**MATERIAL PROVIDED:**
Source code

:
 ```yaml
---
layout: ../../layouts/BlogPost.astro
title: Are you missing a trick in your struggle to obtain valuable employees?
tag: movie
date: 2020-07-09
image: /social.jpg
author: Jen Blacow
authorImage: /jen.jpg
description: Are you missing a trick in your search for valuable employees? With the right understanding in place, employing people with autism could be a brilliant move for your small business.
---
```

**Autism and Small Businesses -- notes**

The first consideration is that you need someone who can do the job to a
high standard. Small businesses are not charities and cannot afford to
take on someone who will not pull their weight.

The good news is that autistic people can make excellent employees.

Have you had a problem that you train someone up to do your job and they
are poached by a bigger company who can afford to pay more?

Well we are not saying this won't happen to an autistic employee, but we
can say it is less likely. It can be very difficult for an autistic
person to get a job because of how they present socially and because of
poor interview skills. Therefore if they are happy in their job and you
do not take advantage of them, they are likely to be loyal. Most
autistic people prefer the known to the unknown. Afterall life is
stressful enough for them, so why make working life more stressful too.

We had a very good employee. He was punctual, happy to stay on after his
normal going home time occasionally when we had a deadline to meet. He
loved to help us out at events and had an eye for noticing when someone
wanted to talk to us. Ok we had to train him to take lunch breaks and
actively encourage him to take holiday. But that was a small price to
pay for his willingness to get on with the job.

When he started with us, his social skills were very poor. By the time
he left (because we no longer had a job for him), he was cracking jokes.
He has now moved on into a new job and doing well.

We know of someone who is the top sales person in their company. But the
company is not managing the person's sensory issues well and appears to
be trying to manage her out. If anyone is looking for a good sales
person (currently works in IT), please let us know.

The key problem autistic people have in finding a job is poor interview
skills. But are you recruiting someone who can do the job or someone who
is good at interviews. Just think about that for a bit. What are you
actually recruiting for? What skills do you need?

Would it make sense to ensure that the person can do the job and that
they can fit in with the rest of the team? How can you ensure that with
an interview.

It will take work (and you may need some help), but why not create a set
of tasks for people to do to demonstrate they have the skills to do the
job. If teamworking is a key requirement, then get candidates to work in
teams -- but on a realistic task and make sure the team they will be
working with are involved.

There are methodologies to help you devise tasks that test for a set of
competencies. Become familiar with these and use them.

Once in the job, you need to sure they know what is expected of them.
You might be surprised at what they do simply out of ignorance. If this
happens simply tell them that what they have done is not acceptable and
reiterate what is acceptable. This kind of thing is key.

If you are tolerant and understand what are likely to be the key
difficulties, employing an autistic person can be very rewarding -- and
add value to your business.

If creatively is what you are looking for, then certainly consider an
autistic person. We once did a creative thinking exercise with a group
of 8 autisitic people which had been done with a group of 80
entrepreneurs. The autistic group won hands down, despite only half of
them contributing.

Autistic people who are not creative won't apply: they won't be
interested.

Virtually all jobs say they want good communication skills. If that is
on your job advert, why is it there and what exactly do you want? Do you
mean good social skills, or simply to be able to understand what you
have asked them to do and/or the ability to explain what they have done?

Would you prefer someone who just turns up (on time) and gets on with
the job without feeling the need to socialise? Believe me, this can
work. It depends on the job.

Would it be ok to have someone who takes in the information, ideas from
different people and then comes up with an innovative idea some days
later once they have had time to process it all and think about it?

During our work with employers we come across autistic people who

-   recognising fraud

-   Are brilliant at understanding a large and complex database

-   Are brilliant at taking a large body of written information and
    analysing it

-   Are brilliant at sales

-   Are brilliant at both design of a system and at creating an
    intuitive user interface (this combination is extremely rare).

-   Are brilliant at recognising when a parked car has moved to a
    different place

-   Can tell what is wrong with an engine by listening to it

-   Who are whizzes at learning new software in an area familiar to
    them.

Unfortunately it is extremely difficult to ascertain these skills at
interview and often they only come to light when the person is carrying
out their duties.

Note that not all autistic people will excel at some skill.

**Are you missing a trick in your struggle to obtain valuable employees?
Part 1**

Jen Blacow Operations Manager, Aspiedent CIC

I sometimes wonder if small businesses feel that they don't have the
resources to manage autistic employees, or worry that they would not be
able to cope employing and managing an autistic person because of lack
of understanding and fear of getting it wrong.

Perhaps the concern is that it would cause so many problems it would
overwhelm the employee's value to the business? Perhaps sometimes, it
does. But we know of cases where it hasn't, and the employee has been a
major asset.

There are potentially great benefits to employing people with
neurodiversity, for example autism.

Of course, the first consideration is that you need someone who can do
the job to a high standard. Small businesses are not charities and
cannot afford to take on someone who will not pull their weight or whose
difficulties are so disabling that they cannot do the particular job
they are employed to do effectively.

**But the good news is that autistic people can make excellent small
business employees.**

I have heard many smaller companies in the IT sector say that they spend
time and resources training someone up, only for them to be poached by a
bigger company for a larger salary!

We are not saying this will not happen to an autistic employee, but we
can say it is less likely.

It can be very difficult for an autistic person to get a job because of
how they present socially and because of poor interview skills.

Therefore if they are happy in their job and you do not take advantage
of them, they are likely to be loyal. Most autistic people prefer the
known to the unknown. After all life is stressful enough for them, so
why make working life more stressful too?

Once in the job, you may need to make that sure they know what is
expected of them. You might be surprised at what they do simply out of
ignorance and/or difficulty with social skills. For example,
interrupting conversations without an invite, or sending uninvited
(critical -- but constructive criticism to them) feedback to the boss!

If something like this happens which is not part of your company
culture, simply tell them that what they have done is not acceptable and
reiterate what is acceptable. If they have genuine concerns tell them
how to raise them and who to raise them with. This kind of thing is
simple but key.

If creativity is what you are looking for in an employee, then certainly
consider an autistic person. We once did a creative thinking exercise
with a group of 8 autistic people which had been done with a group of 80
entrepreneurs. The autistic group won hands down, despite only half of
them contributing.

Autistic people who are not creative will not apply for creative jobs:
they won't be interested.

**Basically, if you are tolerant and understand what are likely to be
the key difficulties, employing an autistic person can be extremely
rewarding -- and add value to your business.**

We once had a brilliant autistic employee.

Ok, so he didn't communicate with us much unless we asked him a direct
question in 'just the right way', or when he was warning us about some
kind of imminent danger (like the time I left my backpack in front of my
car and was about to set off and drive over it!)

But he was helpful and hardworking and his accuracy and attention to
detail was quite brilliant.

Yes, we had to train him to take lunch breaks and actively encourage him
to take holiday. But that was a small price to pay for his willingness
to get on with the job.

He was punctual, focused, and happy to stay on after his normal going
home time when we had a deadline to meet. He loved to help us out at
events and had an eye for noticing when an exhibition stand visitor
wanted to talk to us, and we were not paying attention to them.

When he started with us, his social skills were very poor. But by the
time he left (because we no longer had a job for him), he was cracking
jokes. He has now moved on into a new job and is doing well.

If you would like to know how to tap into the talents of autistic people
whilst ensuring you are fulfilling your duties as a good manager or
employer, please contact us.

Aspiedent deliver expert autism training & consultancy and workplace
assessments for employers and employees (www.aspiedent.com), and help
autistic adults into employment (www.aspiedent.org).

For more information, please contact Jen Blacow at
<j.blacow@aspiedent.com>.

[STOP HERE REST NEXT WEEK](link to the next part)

--

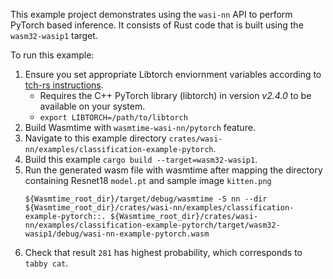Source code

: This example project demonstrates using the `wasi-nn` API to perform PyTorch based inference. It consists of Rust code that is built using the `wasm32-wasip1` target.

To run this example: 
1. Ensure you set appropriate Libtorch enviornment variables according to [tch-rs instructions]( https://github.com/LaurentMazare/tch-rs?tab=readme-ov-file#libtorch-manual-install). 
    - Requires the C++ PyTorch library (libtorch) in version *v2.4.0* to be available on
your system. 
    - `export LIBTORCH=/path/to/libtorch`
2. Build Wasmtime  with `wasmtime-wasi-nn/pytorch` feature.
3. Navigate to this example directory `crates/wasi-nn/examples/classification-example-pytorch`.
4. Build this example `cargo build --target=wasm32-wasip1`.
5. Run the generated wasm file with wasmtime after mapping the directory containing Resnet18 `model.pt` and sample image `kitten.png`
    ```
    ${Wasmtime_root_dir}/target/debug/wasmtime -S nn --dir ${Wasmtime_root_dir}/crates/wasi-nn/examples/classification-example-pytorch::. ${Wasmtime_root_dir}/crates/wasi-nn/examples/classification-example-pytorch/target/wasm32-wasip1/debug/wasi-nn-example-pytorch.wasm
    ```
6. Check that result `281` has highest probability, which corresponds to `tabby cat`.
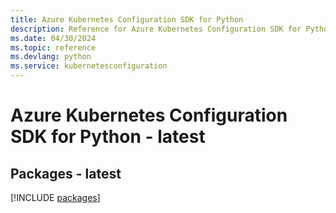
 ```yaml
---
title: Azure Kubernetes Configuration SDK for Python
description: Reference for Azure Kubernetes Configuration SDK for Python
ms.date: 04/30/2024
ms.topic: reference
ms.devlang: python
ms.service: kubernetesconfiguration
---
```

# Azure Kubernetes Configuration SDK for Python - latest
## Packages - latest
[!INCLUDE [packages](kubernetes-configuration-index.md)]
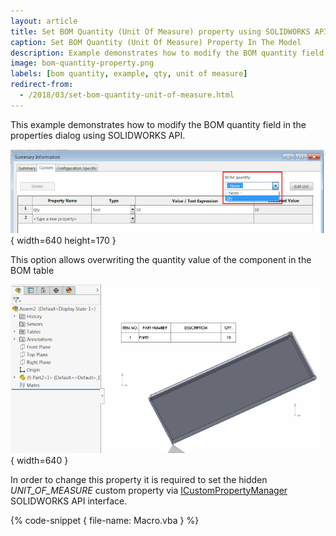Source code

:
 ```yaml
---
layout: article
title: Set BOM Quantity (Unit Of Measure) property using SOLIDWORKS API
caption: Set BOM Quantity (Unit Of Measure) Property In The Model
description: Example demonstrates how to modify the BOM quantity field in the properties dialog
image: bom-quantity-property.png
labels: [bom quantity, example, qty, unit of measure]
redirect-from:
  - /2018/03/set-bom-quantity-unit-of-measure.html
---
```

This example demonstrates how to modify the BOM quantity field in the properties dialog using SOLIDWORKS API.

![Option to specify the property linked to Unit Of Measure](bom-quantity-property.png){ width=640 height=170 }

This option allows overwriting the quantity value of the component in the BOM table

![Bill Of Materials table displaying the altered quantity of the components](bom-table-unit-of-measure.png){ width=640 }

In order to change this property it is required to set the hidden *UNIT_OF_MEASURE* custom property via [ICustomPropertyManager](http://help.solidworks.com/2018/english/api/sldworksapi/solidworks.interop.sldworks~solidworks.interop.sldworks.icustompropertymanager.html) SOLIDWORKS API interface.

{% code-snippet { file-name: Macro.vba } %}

**HOW TO COMPLETE THIS TASK:** Among the entries, copy every line containing the word "good".

**THE COMPLETED TASK:**
The good news is that autistic people can make excellent employees.
We had a very good employee. He was punctual, happy to stay on after his
be trying to manage her out. If anyone is looking for a good sales
is good at interviews. Just think about that for a bit. What are you
Virtually all jobs say they want good communication skills. If that is
mean good social skills, or simply to be able to understand what you
**But the good news is that autistic people can make excellent small
whilst ensuring you are fulfilling your duties as a good manager or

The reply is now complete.